▶ TASK TO COMPLETE
Please transcribe the lines below exactly, and leave every image behind.

Dataset records
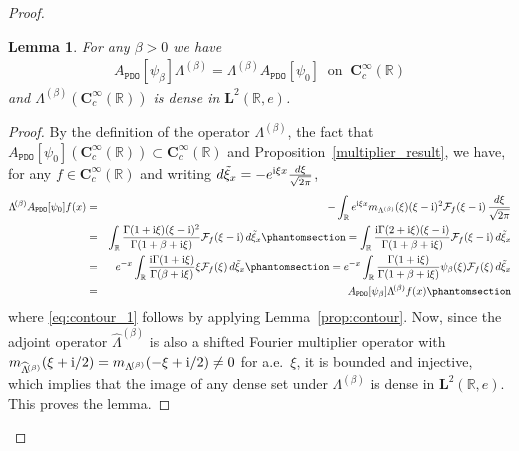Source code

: \documentclass[12pt]{amsart}
\newcommand{\hlabel}{\phantomsection\label}
\newcommand{\hptg}[2]{\hypertarget{#1}{#2}}
\numberwithin{equation}{section}
\newcommand{\bb}{\mathbb}
\newcommand{\ttt}{\mathtt}
\newcommand{\bmrm}[2][2]{\mathbf{#2}^{#1}}
\newcommand{\C}{\mathbf{C}}
\renewcommand{\i}{\mathrm{i}}
\newcommand{\LRe}{\bmrm{L}(\bb{R},e)}
\newtheorem{lem}[thm]{Lemma}
\theoremstyle{definition}
\theoremstyle{assump}
\theoremstyle{remark}
\begin{document}
{\begin{proof}
\begin{lem}\label{lem:beta}
For any $\beta>0$ we have
\begin{align*}
A_{\ttt{PDO}}[\psi_\beta]\Lambda^{\!(\beta)} =\Lambda^{\!(\beta)} A_\ttt{PDO}[\psi_0] \ \mbox{ on } \  \C^\infty_c(\bb{R})
\end{align*}
and $\Lambda^{\!(\beta)}(\C^\infty_c(\bb{R}))$ is dense in $\bmrm{L}(\bb{R},e)$.
\end{lem}
\begin{proof}
By the definition of the  operator $\Lambda^{\!(\beta)}$, the fact that $A_\ttt{PDO}[\psi_0](\C^\infty_c(\bb R))\subset\C^\infty_c(\bb R)$ and Proposition~\ref{multiplier_result},
we have, for any $f\in \C^\infty_c(\bb{R})$ and writing $d\tilde{\xi}_x=-e^{{\rm{i}}\xi   x}\frac{d\xi}{\sqrt{2\pi}}$,
\begin{eqnarray}
\Lambda^{\!(\beta)} A_\ttt{PDO}[\psi_0]f(x)&=&-\int_{\bb{R}}e^{{\rm{i}}\xi   x}m_{\Lambda^{(\beta)}}(\xi)(\xi-{\rm{i}})   ^2\mathcal{F}_{f}(\xi-{\rm{i}})   \,\frac{d\xi}{\sqrt{2\pi}} \nonumber \\
&=&\int_\bb{R} \frac{\Gamma(1+{\rm{i}}\xi  )(\xi-{\rm{i}})^2}{\Gamma(1+\beta+{\rm{i}}\xi  )}\mathcal{F}_{f}(\xi-{\rm{i}})   \,d\tilde{\xi}_x \hlabel{eq:step_2}=\int_\bb{R} \frac{\rm{i}\Gamma(2+{\rm{i}}\xi )(\xi-{\rm{i}})}{\Gamma(1+\beta+{\rm{i}}\xi  )}   \mathcal{F}_{f}(\xi-{\rm{i}})   \,d\tilde{\xi}_x \\
&=&e^{-x}\int_\bb{R} \frac{{\rm{i}}\Gamma(1+{\rm{i}}\xi  )}{\Gamma(\beta+{\rm{i}}\xi  )}\xi\mathcal{F}_{f}(\xi)\,d\tilde{\xi}_x\hlabel{eq:contour_1}
 =e^{-x}\int_\bb{R}\frac{\Gamma(1+{\rm{i}}\xi  )}{\Gamma(1+\beta+{\rm{i}}\xi  )}\psi_\beta(\xi)\mathcal{F}_{f}(\xi)\,d\tilde{\xi}_x  \\ &=&A_\ttt{PDO}[\psi_\beta]\Lambda^{\!(\beta)}f(x)\hlabel{eq:intertwining_pdo}
\end{eqnarray}
where \eqref{eq:contour_1} follows  by applying Lemma~\ref{prop:contour}. \hptg{C40}{Now, since the adjoint operator $\widehat{\Lambda}^{\!(\beta)}$ is also a shifted Fourier multiplier operator with $m_{\widehat{\Lambda}^{\!(\beta)}}(\xi+{\rm{i}}/2)=m_{\Lambda^{\!(\beta)}}(-\xi+{\rm{i}}/2)\neq 0$ for a.e.~$\xi$, it is bounded and injective, which implies that the image of any dense set under $\Lambda^{(\beta)}$ is dense in $\LRe$. This proves the lemma.}
\end{proof}

\end{proof}}
\end{document}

▶ ANSWER TO THE EXERCISE
Source code

: \documentclass[12pt]{amsart}
\newcommand{\hlabel}{\phantomsection\label}
\newcommand{\hptg}[2]{\hypertarget{#1}{#2}}
\numberwithin{equation}{section}
\newcommand{\bb}{\mathbb}
\newcommand{\ttt}{\mathtt}
\newcommand{\bmrm}[2][2]{\mathbf{#2}^{#1}}
\newcommand{\C}{\mathbf{C}}
\renewcommand{\i}{\mathrm{i}}
\newcommand{\LRe}{\bmrm{L}(\bb{R},e)}
\newtheorem{lem}[thm]{Lemma}
\theoremstyle{definition}
\theoremstyle{assump}
\theoremstyle{remark}
\begin{document}
{\begin{proof}
\begin{lem}\label{lem:beta}
For any $\beta>0$ we have
\begin{align*}
A_{\ttt{PDO}}[\psi_\beta]\Lambda^{\!(\beta)} =\Lambda^{\!(\beta)} A_\ttt{PDO}[\psi_0] \ \mbox{ on } \  \C^\infty_c(\bb{R})
\end{align*}
and $\Lambda^{\!(\beta)}(\C^\infty_c(\bb{R}))$ is dense in $\bmrm{L}(\bb{R},e)$.
\end{lem}
\begin{proof}
By the definition of the  operator $\Lambda^{\!(\beta)}$, the fact that $A_\ttt{PDO}[\psi_0](\C^\infty_c(\bb R))\subset\C^\infty_c(\bb R)$ and Proposition~\ref{multiplier_result},
we have, for any $f\in \C^\infty_c(\bb{R})$ and writing $d\tilde{\xi}_x=-e^{{\rm{i}}\xi   x}\frac{d\xi}{\sqrt{2\pi}}$,
\begin{eqnarray}
\Lambda^{\!(\beta)} A_\ttt{PDO}[\psi_0]f(x)&=&-\int_{\bb{R}}e^{{\rm{i}}\xi   x}m_{\Lambda^{(\beta)}}(\xi)(\xi-{\rm{i}})   ^2\mathcal{F}_{f}(\xi-{\rm{i}})   \,\frac{d\xi}{\sqrt{2\pi}} \nonumber \\
&=&\int_\bb{R} \frac{\Gamma(1+{\rm{i}}\xi  )(\xi-{\rm{i}})^2}{\Gamma(1+\beta+{\rm{i}}\xi  )}\mathcal{F}_{f}(\xi-{\rm{i}})   \,d\tilde{\xi}_x \hlabel{eq:step_2}=\int_\bb{R} \frac{\rm{i}\Gamma(2+{\rm{i}}\xi )(\xi-{\rm{i}})}{\Gamma(1+\beta+{\rm{i}}\xi  )}   \mathcal{F}_{f}(\xi-{\rm{i}})   \,d\tilde{\xi}_x \\
&=&e^{-x}\int_\bb{R} \frac{{\rm{i}}\Gamma(1+{\rm{i}}\xi  )}{\Gamma(\beta+{\rm{i}}\xi  )}\xi\mathcal{F}_{f}(\xi)\,d\tilde{\xi}_x\hlabel{eq:contour_1}
 =e^{-x}\int_\bb{R}\frac{\Gamma(1+{\rm{i}}\xi  )}{\Gamma(1+\beta+{\rm{i}}\xi  )}\psi_\beta(\xi)\mathcal{F}_{f}(\xi)\,d\tilde{\xi}_x  \\ &=&A_\ttt{PDO}[\psi_\beta]\Lambda^{\!(\beta)}f(x)\hlabel{eq:intertwining_pdo}
\end{eqnarray}
where \eqref{eq:contour_1} follows  by applying Lemma~\ref{prop:contour}. \hptg{C40}{Now, since the adjoint operator $\widehat{\Lambda}^{\!(\beta)}$ is also a shifted Fourier multiplier operator with $m_{\widehat{\Lambda}^{\!(\beta)}}(\xi+{\rm{i}}/2)=m_{\Lambda^{\!(\beta)}}(-\xi+{\rm{i}}/2)\neq 0$ for a.e.~$\xi$, it is bounded and injective, which implies that the image of any dense set under $\Lambda^{(\beta)}$ is dense in $\LRe$. This proves the lemma.}
\end{proof}

\end{proof}}
\end{document}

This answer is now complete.